**Work order**
Among the entries below, please show each line that carries the word "social".

**Data records**

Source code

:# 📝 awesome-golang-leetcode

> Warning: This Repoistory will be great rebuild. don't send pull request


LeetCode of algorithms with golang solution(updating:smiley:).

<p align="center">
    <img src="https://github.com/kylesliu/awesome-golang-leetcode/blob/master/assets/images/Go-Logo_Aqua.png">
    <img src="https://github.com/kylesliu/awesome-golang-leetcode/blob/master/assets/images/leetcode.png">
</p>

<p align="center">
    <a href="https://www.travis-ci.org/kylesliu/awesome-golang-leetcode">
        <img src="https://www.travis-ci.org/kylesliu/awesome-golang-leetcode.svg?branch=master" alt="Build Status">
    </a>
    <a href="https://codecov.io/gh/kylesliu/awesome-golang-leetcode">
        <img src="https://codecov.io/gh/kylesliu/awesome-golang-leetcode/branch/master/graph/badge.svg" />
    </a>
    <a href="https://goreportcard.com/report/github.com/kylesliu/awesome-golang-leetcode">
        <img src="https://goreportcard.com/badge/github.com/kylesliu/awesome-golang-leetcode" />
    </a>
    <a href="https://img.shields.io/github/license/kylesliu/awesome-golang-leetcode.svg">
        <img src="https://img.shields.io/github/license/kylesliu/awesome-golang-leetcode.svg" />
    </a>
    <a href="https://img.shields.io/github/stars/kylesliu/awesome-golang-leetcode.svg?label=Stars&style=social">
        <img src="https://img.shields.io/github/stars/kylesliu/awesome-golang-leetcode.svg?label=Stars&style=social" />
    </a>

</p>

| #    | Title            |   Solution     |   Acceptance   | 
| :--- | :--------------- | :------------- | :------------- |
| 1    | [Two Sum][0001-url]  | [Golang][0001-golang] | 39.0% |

**Completed exercise**
    <a href="https://img.shields.io/github/stars/kylesliu/awesome-golang-leetcode.svg?label=Stars&style=social">
        <img src="https://img.shields.io/github/stars/kylesliu/awesome-golang-leetcode.svg?label=Stars&style=social" />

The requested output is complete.